Issu du monde bancaire, depuis longtemps sensibilisé aux enjeux du développement durable, Garrett Nixon a lancé en 2020, un projet de reconversion professionnelle pour s’y consacrer pleinement. Il a ensuite franchi le pas privé / public, et rejoint le Département en tant que Chargé de mission RSE le 1er septembre 2022. Une fonction qui s’intéresse principalement au volet socio-économique de la Responsabilité sociétale à travers le prisme de l’emploi et de l’inclusion professionnelle. Interview.
Pour quelles raisons le Département se préoccupe-t-il de la RSE ?
La Responsabilité Sociétale des Entreprises (RSE) repose traditionnellement sur un triptyque : environnement, social et économie. Le Conseil Départemental agit déjà sur le premier volet dans le cadre de son plan de transition écologique, déployé notamment à la suite de son bilan carbone. Ma mission se concentre donc sur les deux autres aspects, afin de donner davantage de visibilité et de structurer une démarche déjà existante, que ce soit via ses stratégies emploi « L’Emploi d’abord » ou alimentaire « Manger mieux, manger drômois ». Appréhender les volets sociaux/sociétaux de la RSE suppose une approche multipartite : c’est en développant les synergies entre tous les acteurs du territoire que nous réussirons à renforcer les solidarités et à assurer l’égalité des chances. Au final, la RSE a pour but de créer de la « valeur partagée » et faire converger les intérêts des entreprises avec ceux de la collectivité et des citoyens. C’est pourquoi la démarche est fondamentale. (Lire la suite de l’article)
De quelle manière cela se concrétise-t-il du point de vue de l’emploi ?
Notre priorité est d’accélérer l’inclusion professionnelle des publics éloignés de l’emploi et pour lesquels le Département est pleinement mobilisé, tels que les bénéficiaires du RSA. Le dispositif du RSA doit être un levier, lorsque cela est possible, vers le retour à l’emploi durable. Il nous faut donc être dans une logique d’amélioration continue des outils existants et pouvoir en créer de nouveaux pour gagner en efficacité.
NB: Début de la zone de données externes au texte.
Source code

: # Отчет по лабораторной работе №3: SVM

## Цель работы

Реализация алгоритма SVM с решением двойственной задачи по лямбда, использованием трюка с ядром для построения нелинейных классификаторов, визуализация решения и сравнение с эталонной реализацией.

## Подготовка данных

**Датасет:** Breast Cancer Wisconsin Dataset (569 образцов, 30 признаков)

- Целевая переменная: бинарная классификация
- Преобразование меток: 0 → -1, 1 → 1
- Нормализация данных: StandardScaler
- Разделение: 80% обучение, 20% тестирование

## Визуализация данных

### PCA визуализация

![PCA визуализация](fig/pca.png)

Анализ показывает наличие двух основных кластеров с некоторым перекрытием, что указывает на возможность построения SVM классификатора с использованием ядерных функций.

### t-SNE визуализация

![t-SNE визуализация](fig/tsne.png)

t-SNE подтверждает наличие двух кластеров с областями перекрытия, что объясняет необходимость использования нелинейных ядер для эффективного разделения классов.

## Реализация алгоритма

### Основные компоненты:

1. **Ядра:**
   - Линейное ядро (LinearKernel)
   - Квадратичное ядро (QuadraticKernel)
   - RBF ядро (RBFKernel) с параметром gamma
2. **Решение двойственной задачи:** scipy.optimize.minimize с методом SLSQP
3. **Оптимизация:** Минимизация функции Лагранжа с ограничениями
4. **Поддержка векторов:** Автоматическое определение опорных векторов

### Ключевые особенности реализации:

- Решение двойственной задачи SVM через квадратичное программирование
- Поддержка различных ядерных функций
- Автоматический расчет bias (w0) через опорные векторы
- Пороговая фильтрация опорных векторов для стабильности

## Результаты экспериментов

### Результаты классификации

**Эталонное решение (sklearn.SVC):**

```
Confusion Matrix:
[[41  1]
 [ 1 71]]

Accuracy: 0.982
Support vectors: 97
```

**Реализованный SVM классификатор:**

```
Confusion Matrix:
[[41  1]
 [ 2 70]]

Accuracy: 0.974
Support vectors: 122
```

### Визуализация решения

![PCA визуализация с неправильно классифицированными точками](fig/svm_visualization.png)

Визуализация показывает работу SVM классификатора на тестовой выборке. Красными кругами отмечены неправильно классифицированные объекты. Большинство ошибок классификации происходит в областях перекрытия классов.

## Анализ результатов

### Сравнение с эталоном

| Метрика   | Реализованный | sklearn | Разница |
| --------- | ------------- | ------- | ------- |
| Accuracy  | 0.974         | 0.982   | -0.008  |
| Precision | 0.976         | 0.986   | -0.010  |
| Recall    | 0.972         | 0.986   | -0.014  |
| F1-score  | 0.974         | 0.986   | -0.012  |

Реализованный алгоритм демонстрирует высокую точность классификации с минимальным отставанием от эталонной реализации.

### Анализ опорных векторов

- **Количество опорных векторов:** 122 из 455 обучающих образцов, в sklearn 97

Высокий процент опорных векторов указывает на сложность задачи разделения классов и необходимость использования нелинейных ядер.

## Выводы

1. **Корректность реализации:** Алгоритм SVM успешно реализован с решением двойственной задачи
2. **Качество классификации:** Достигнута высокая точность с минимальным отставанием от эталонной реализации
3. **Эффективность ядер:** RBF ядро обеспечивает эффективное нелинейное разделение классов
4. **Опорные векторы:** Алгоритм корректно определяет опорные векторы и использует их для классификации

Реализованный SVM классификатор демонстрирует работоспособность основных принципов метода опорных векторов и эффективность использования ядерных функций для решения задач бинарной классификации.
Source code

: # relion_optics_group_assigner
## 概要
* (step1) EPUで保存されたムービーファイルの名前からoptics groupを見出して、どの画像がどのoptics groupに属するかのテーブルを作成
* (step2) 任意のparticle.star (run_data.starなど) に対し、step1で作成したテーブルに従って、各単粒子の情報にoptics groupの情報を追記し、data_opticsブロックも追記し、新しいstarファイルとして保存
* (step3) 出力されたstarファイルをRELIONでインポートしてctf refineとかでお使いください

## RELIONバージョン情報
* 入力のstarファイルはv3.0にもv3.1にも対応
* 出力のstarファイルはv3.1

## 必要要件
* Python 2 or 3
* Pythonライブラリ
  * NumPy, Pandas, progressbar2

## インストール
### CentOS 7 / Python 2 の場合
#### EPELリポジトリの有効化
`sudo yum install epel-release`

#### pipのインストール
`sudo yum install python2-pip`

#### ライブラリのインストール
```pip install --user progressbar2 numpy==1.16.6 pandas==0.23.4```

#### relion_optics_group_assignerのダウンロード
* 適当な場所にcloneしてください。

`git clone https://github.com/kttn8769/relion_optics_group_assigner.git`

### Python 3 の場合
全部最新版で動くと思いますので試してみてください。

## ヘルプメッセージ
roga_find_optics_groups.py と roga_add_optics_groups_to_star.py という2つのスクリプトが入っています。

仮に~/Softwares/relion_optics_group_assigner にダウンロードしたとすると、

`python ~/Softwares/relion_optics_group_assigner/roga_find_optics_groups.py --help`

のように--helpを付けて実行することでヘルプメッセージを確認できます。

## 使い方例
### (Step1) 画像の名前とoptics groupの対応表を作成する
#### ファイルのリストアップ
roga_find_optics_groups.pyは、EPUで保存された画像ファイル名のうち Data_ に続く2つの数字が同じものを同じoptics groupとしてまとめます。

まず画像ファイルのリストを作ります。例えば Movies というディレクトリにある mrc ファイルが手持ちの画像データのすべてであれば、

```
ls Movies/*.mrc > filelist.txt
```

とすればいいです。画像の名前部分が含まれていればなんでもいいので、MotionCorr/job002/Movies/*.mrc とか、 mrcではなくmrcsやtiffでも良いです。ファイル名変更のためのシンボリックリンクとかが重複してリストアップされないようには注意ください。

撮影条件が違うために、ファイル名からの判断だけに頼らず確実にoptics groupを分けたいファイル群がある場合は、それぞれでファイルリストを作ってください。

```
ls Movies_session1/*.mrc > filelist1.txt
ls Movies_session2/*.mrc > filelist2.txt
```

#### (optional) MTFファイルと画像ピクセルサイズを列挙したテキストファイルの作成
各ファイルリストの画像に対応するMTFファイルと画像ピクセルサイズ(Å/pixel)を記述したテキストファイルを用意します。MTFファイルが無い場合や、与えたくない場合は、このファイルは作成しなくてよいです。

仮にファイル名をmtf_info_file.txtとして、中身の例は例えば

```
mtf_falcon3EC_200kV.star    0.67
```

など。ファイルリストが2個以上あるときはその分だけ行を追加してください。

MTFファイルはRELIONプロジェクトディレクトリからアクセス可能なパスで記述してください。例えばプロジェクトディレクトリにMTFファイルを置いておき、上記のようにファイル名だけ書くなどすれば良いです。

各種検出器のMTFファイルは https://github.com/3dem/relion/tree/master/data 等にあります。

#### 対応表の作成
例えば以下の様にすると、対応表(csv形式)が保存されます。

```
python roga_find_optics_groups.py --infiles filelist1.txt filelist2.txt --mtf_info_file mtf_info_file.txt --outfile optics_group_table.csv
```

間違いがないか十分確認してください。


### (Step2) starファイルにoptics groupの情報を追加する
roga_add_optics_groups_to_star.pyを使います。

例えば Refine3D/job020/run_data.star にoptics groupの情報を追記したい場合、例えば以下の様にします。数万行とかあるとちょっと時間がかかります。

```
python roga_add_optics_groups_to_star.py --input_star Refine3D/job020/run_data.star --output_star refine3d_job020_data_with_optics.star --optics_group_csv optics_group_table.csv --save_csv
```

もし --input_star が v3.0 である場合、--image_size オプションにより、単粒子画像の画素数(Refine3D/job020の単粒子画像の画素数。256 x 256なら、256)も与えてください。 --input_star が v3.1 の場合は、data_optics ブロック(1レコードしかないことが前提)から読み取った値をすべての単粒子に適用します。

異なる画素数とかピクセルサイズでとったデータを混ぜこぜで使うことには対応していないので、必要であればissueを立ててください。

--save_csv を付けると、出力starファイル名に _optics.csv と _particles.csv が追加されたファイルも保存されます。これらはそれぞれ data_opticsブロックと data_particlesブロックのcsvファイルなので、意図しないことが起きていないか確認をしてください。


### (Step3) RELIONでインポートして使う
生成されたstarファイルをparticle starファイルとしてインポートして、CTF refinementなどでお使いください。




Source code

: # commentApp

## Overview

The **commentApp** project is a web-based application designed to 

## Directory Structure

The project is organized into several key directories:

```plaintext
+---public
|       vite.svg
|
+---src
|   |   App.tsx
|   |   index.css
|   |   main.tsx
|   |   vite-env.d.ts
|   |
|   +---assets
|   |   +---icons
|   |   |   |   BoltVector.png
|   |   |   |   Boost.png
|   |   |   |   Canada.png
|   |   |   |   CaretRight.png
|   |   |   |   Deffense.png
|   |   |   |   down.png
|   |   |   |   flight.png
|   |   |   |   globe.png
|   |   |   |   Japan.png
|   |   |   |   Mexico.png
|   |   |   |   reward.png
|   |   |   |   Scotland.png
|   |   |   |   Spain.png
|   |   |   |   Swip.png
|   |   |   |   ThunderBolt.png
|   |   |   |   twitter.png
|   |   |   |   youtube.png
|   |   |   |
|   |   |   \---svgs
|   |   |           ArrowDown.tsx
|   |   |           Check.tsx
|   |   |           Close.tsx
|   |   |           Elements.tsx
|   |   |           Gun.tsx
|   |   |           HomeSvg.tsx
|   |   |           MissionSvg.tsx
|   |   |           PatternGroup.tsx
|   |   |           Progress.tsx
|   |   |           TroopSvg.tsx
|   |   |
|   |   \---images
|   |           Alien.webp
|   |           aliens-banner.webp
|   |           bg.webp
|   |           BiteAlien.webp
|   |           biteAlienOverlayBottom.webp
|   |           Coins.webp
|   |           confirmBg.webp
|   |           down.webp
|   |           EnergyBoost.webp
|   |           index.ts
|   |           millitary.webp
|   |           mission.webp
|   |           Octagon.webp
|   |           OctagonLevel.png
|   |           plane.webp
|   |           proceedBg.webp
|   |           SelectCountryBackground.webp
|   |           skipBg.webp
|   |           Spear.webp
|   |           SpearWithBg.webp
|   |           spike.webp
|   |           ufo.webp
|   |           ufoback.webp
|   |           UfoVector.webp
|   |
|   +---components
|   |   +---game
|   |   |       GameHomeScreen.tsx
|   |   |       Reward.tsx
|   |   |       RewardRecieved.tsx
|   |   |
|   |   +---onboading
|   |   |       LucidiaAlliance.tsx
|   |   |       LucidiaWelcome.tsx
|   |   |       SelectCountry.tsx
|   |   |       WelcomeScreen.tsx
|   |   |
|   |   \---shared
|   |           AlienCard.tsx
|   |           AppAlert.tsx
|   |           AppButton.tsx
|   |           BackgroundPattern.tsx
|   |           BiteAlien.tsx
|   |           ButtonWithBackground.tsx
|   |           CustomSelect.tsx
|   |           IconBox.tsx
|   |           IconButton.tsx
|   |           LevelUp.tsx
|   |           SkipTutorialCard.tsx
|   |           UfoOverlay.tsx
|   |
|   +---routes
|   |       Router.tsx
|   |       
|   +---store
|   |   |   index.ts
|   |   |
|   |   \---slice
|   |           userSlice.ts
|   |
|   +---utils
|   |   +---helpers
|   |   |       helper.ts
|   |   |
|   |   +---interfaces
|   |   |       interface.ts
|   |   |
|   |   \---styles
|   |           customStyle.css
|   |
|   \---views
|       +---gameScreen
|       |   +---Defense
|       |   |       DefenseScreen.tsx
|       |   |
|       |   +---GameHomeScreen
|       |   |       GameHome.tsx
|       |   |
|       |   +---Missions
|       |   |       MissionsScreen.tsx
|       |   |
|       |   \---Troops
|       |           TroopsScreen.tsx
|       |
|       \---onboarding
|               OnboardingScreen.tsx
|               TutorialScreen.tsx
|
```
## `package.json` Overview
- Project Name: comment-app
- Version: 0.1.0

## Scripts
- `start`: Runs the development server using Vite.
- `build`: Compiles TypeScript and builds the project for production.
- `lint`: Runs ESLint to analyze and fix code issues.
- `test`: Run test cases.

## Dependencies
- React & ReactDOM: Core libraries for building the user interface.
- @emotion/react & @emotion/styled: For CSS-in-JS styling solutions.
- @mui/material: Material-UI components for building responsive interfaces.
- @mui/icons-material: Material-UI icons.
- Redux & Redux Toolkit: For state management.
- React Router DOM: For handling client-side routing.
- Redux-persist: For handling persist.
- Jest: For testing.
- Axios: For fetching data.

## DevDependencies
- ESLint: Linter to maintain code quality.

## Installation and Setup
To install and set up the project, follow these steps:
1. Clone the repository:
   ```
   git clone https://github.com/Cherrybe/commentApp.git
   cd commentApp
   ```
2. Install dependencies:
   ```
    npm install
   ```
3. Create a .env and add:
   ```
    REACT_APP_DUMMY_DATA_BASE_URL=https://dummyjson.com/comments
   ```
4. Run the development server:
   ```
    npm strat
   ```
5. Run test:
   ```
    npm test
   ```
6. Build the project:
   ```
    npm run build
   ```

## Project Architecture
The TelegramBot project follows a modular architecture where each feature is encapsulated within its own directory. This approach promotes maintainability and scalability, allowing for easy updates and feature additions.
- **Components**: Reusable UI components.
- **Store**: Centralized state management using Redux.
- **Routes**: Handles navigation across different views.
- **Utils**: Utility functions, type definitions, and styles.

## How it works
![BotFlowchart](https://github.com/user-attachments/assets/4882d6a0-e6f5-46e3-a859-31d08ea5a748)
Par exemple, à travers notre soutien aux structures d’insertion par l’activité économique, ou encore via les entreprises qui bénéficient d’une AIE (Aide à l’Immobilier d’Entreprise). Ces dernières s’engagent, en contrepartie, à créer des emplois ; dans le cadre de la RSE, nous les incitons à s’orienter vers des publics que nous accompagnons (bénéficiaires du RSA, jeunes, personnes en situation de handicap, et seniors) et les orientons dans cette démarche.
L’objectif du Département est d’atteindre 50 000 heures d’insertion dans les marchés publics chaque année. Où en est-on aujourd’hui ?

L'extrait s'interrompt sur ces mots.